Safeguarding Graph Neural Networks against Topology Inference Attacks
Jie Fu, Yuan Hong, Zhili Chen, Wendy Hui Wang
TL;DR
The paper identifies topology privacy as a critical risk for GNNs and shows that existing edge-level differential privacy defenses are insufficient against topology leakage. It introduces Topology Inference Attacks (M-TIA, C-TIA, I-TIA) that reconstruct a target graph’s structure using only black-box GNN outputs, and demonstrates substantial leakage, especially under I-TIA. To counter this, it proposes Private Graph Reconstruction (PGR), a bi-level optimization framework that synthesizes a disjoint graph hat G and trains a GNN hat f on it, with meta-gradient guidance ensuring comparable utility to training on the original graph. The approach is extended with DP-PGR to provide edge-DP guarantees, and extensive experiments across multiple datasets and models show that PGR significantly reduces topology leakage with minimal accuracy loss, while DP-PGR preserves utility and improves privacy when combined with existing edge-DP methods.
Abstract
Graph Neural Networks (GNNs) have emerged as powerful models for learning from graph-structured data. However, their widespread adoption has raised serious privacy concerns. While prior research has primarily focused on edge-level privacy, a critical yet underexplored threat lies in topology privacy - the confidentiality of the graph's overall structure. In this work, we present a comprehensive study on topology privacy risks in GNNs, revealing their vulnerability to graph-level inference attacks.
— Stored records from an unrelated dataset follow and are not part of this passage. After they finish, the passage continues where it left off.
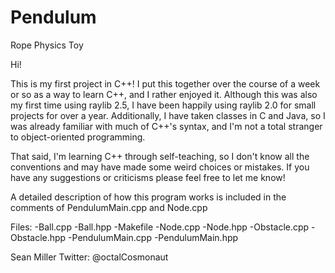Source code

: # Pendulum
Rope Physics Toy

Hi!

This is my first project in C++! I put this together over the course of a week or so
as a way to learn C++, and I rather enjoyed it. Although this was also my first time using
raylib 2.5, I have been happily using raylib 2.0 for small projects for over a year.
Additionally, I have taken classes in C and Java, so I was already familiar with much of
C++'s syntax, and I'm not a total stranger to object-oriented programming.

That said, I'm learning C++ through self-teaching, so I don't know all the conventions
and may have made some weird choices or mistakes. If you have any suggestions or
criticisms please feel free to let me know!

A detailed description of how this program works is included in the comments of
PendulumMain.cpp and Node.cpp

Files:
 -Ball.cpp
 -Ball.hpp
 -Makefile
 -Node.cpp
 -Node.hpp
 -Obstacle.cpp
 -Obstacle.hpp
 -PendulumMain.cpp
 -PendulumMain.hpp

Sean Miller
Twitter: @octalCosmonaut
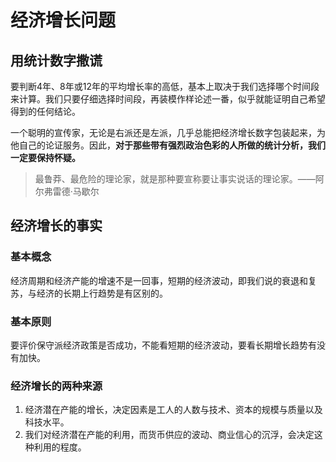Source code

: # 经济增长问题

## 用统计数字撒谎

要判断4年、8年或12年的平均增长率的高低，基本上取决于我们选择哪个时间段来计算。我们只要仔细选择时间段，再装模作样论述一番，似乎就能证明自己希望得到的任何结论。

一个聪明的宣传家，无论是右派还是左派，几乎总能把经济增长数字包装起来，为他自己的论证服务。因此，**对于那些带有强烈政治色彩的人所做的统计分析，我们一定要保持怀疑。**

> 最鲁莽、最危险的理论家，就是那种要宣称要让事实说话的理论家。——阿尔弗雷德·马歇尔

## 经济增长的事实

### 基本概念

经济周期和经济产能的增速不是一回事，短期的经济波动，即我们说的衰退和复苏，与经济的长期上行趋势是有区别的。

### 基本原则

要评价保守派经济政策是否成功，不能看短期的经济波动，要看长期增长趋势有没有加快。

### 经济增长的两种来源

1. 经济潜在产能的增长，决定因素是工人的人数与技术、资本的规模与质量以及科技水平。
2. 我们对经济潜在产能的利用，而货币供应的波动、商业信心的沉浮，会决定这种利用的程度。


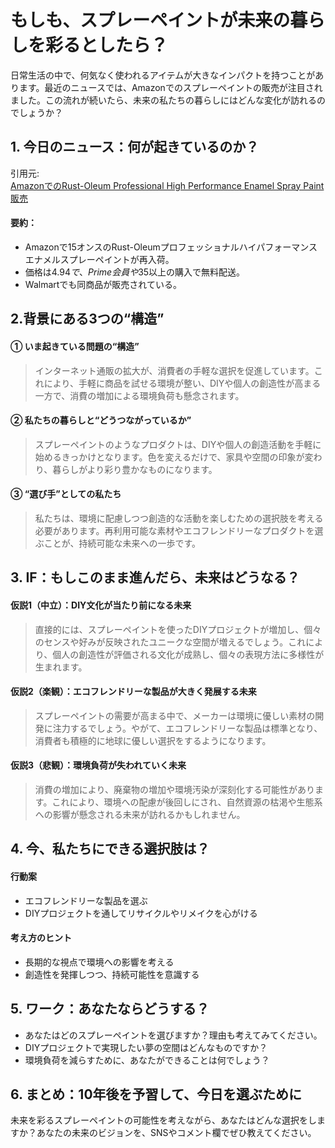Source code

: # もしも、スプレーペイントが未来の暮らしを彩るとしたら？

日常生活の中で、何気なく使われるアイテムが大きなインパクトを持つことがあります。最近のニュースでは、Amazonでのスプレーペイントの販売が注目されました。この流れが続いたら、未来の私たちの暮らしにはどんな変化が訪れるのでしょうか？

## 1. 今日のニュース：何が起きているのか？
引用元:  
[AmazonでのRust-Oleum Professional High Performance Enamel Spray Paint販売](https://slickdeals.net/f/18397609-15-oz-rust-oleum-professional-high-performance-enamel-spray-paint-gloss-safety-yellow-4-94-free-shipping-w-prime-or-on-35)

#### 要約：
- Amazonで15オンスのRust-Oleumプロフェッショナルハイパフォーマンスエナメルスプレーペイントが再入荷。
- 価格は$4.94で、Prime会員や$35以上の購入で無料配送。
- Walmartでも同商品が販売されている。

## 2.背景にある3つの“構造”

#### ① いま起きている問題の“構造”
> インターネット通販の拡大が、消費者の手軽な選択を促進しています。これにより、手軽に商品を試せる環境が整い、DIYや個人の創造性が高まる一方で、消費の増加による環境負荷も懸念されます。

#### ② 私たちの暮らしと“どうつながっているか”
> スプレーペイントのようなプロダクトは、DIYや個人の創造活動を手軽に始めるきっかけとなります。色を変えるだけで、家具や空間の印象が変わり、暮らしがより彩り豊かなものになります。

#### ③ “選び手”としての私たち
> 私たちは、環境に配慮しつつ創造的な活動を楽しむための選択肢を考える必要があります。再利用可能な素材やエコフレンドリーなプロダクトを選ぶことが、持続可能な未来への一歩です。

## 3. IF：もしこのまま進んだら、未来はどうなる？

#### 仮説1（中立）：DIY文化が当たり前になる未来  
> 直接的には、スプレーペイントを使ったDIYプロジェクトが増加し、個々のセンスや好みが反映されたユニークな空間が増えるでしょう。これにより、個人の創造性が評価される文化が成熟し、個々の表現方法に多様性が生まれます。

#### 仮説2（楽観）：エコフレンドリーな製品が大きく発展する未来  
> スプレーペイントの需要が高まる中で、メーカーは環境に優しい素材の開発に注力するでしょう。やがて、エコフレンドリーな製品は標準となり、消費者も積極的に地球に優しい選択をするようになります。

#### 仮説3（悲観）：環境負荷が失われていく未来  
> 消費の増加により、廃棄物の増加や環境汚染が深刻化する可能性があります。これにより、環境への配慮が後回しにされ、自然資源の枯渇や生態系への影響が懸念される未来が訪れるかもしれません。

## 4. 今、私たちにできる選択肢は？
#### 行動案
- エコフレンドリーな製品を選ぶ
- DIYプロジェクトを通してリサイクルやリメイクを心がける

#### 考え方のヒント
- 長期的な視点で環境への影響を考える
- 創造性を発揮しつつ、持続可能性を意識する

## 5. ワーク：あなたならどうする？
- あなたはどのスプレーペイントを選びますか？理由も考えてみてください。
- DIYプロジェクトで実現したい夢の空間はどんなものですか？
- 環境負荷を減らすために、あなたができることは何でしょう？

## 6. まとめ：10年後を予習して、今日を選ぶために
未来を彩るスプレーペイントの可能性を考えながら、あなたはどんな選択をしますか？あなたの未来のビジョンを、SNSやコメント欄でぜひ教えてください。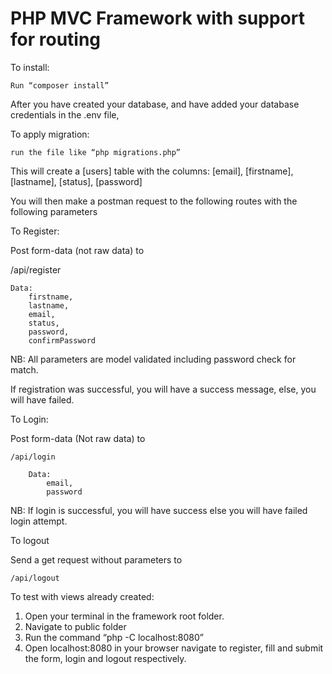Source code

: # PHP MVC Framework with support for routing

To install:

	Run “composer install”
	
After you have created your database, and have added your database credentials in the .env file, 

To apply migration:

	run the file like “php migrations.php”
	
This will create a [users] table with the columns: [email], [firstname], [lastname], [status], [password]


You will then make a postman request to the following routes with the following parameters


To Register:

Post form-data (not raw data) to 


/api/register 

	Data: 
		firstname,
		lastname,
		email,
		status,
		password,
		confirmPassword

	
NB: All parameters are model validated including password check for match.
	
If registration was successful, you will have a success message, else, you will have failed.


To Login:

Post form-data (Not raw data) to 

	/api/login
	
		Data:	
			email,
			password
			
NB: If login is successful, you will have success else you will have failed login attempt.

To logout

Send a get request without parameters to 

	/api/logout

To test with views already created:

1.	Open your terminal in the framework root folder.
2.	Navigate to public folder
3.	Run the command “php -C localhost:8080”
4.	Open localhost:8080 in your browser navigate to register, fill and submit the form, login and logout respectively. 
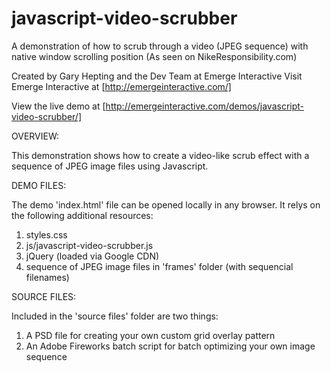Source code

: javascript-video-scrubber
=========================

A demonstration of how to scrub through a video (JPEG sequence) with native window scrolling position (As seen on NikeResponsibility.com)


Created by Gary Hepting and the Dev Team at Emerge Interactive
Visit Emerge Interactive at [http://emergeinteractive.com/]

View the live demo at [http://emergeinteractive.com/demos/javascript-video-scrubber/]


OVERVIEW:

This demonstration shows how to create a video-like scrub effect with a sequence of JPEG image files using Javascript.


DEMO FILES:

The demo 'index.html' file can be opened locally in any browser. It relys on the following additional resources:

1) styles.css
2) js/javascript-video-scrubber.js
3) jQuery (loaded via Google CDN)
4) sequence of JPEG image files in 'frames' folder (with sequencial filenames)


SOURCE FILES:

Included in the 'source files' folder are two things:

1) A PSD file for creating your own custom grid overlay pattern
2) An Adobe Fireworks batch script for batch optimizing your own image sequence 
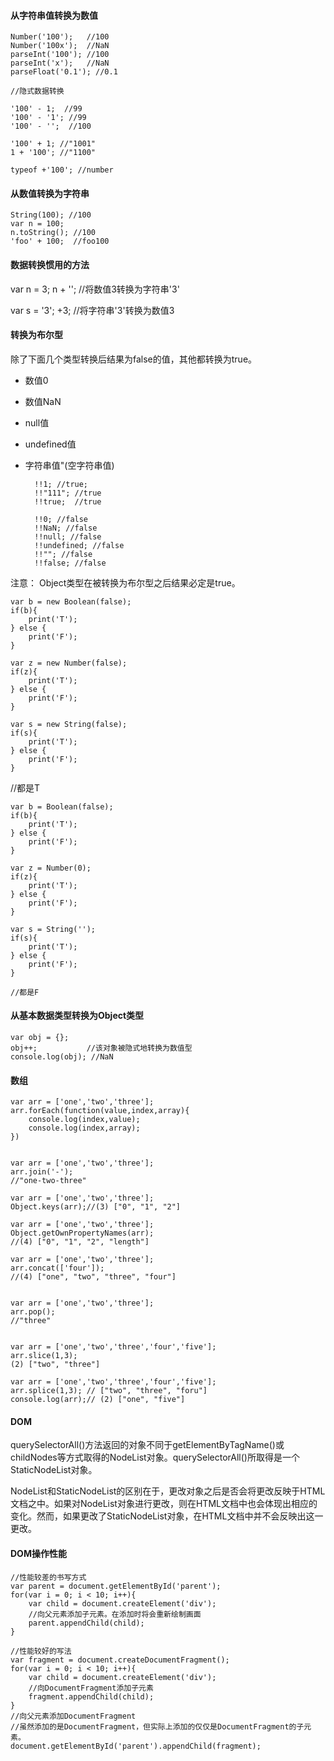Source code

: #### 从字符串值转换为数值
    Number('100');   //100
    Number('100x');  //NaN
    parseInt('100'); //100
    parseInt('x');   //NaN
    parseFloat('0.1'); //0.1
    
    //隐式数据转换

    '100' - 1;  //99
    '100' - '1'; //99
    '100' - '';  //100
    
    '100' + 1; //"1001"
    1 + '100'; //"1100"
    
    typeof +'100'; //number

#### 从数值转换为字符串
    String(100); //100
    var n = 100;
    n.toString(); //100
    'foo' + 100;  //foo100
    
    
#### 数据转换惯用的方法
var n = 3;
n + '';    //将数值3转换为字符串'3'

var s = '3';
+3;  //将字符串'3'转换为数值3

#### 转换为布尔型
除了下面几个类型转换后结果为false的值，其他都转换为true。

* 数值0
* 数值NaN
* null值
* undefined值
* 字符串值"(空字符串值)

        !!1; //true;
        !!"111"; //true
        !!true;  //true
        
        !!0; //false
        !!NaN; //false
        !!null; //false
        !!undefined; //false
        !!""; //false
        !!false; //false
        
注意：
Object类型在被转换为布尔型之后结果必定是true。

    var b = new Boolean(false);
    if(b){ 
        print('T'); 
    } else { 
        print('F'); 
    }
    
    var z = new Number(false);
    if(z){ 
        print('T'); 
    } else { 
        print('F'); 
    }
    
    var s = new String(false);
    if(s){ 
        print('T'); 
    } else { 
        print('F'); 
    }

   //都是T
   
    var b = Boolean(false);
    if(b){ 
        print('T'); 
    } else { 
        print('F'); 
    }
    
    var z = Number(0);
    if(z){ 
        print('T'); 
    } else { 
        print('F'); 
    }
    
    var s = String('');
    if(s){ 
        print('T'); 
    } else { 
        print('F'); 
    }
    
    //都是F
   
   
#### 从基本数据类型转换为Object类型
    var obj = {};
    obj++;           //该对象被隐式地转换为数值型
    console.log(obj); //NaN
    
    
#### 数组
    var arr = ['one','two','three'];
    arr.forEach(function(value,index,array){
        console.log(index,value);
        console.log(index,array);
    })
    
    
    var arr = ['one','two','three'];
    arr.join('-');
    //"one-two-three"
    
    var arr = ['one','two','three'];
    Object.keys(arr);//(3) ["0", "1", "2"]
    
    var arr = ['one','two','three'];
    Object.getOwnPropertyNames(arr);
    //(4) ["0", "1", "2", "length"]
    
    var arr = ['one','two','three'];
    arr.concat(['four']);
    //(4) ["one", "two", "three", "four"]
    
    
    var arr = ['one','two','three'];
    arr.pop();
    //"three"
    
    
    var arr = ['one','two','three','four','five'];
    arr.slice(1,3);
    (2) ["two", "three"]
    
    var arr = ['one','two','three','four','five'];
    arr.splice(1,3); // ["two", "three", "foru"]
    console.log(arr);// (2) ["one", "five"]
    
#### DOM 
querySelectorAll()方法返回的对象不同于getElementByTagName()或childNodes等方式取得的NodeList对象。querySelectorAll()所取得是一个StaticNodeList对象。

NodeList和StaticNodeList的区别在于，更改对象之后是否会将更改反映于HTML文档之中。如果对NodeList对象进行更改，则在HTML文档中也会体现出相应的变化。然而，如果更改了StaticNodeList对象，在HTML文档中并不会反映出这一更改。


#### DOM操作性能
    //性能较差的书写方式
    var parent = document.getElementById('parent');
    for(var i = 0; i < 10; i++){
        var child = document.createElement('div');
        //向父元素添加子元素。在添加时将会重新绘制画面
        parent.appendChild(child);
    }
    
    //性能较好的写法
    var fragment = document.createDocumentFragment();
    for(var i = 0; i < 10; i++){
        var child = document.createElement('div');
        //向DocumentFragment添加子元素
        fragment.appendChild(child);
    }
    //向父元素添加DocumentFragment
    //虽然添加的是DocumentFragment，但实际上添加的仅仅是DocumentFragment的子元素。
    document.getElementById('parent').appendChild(fragment);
To this end, we propose a suite of Topology Inference Attacks (TIAs) that can reconstruct the structure of a target training graph using only black-box access to a GNN model. Our findings show that GNNs are highly susceptible to these attacks, and that existing edge-level differential privacy mechanisms are insufficient as they either fail to mitigate the risk or severely compromise model accuracy. To address this challenge, we introduce Private Graph Reconstruction (PGR), a novel defense framework designed to protect topology privacy while maintaining model accuracy. PGR is formulated as a bi-level optimization problem, where a synthetic training graph is iteratively generated using meta-gradients, and the GNN model is concurrently updated based on the evolving graph. Extensive experiments demonstrate that PGR significantly reduces topology leakage with minimal impact on model accuracy. Our code is available at https://github.com/JeffffffFu/PGR.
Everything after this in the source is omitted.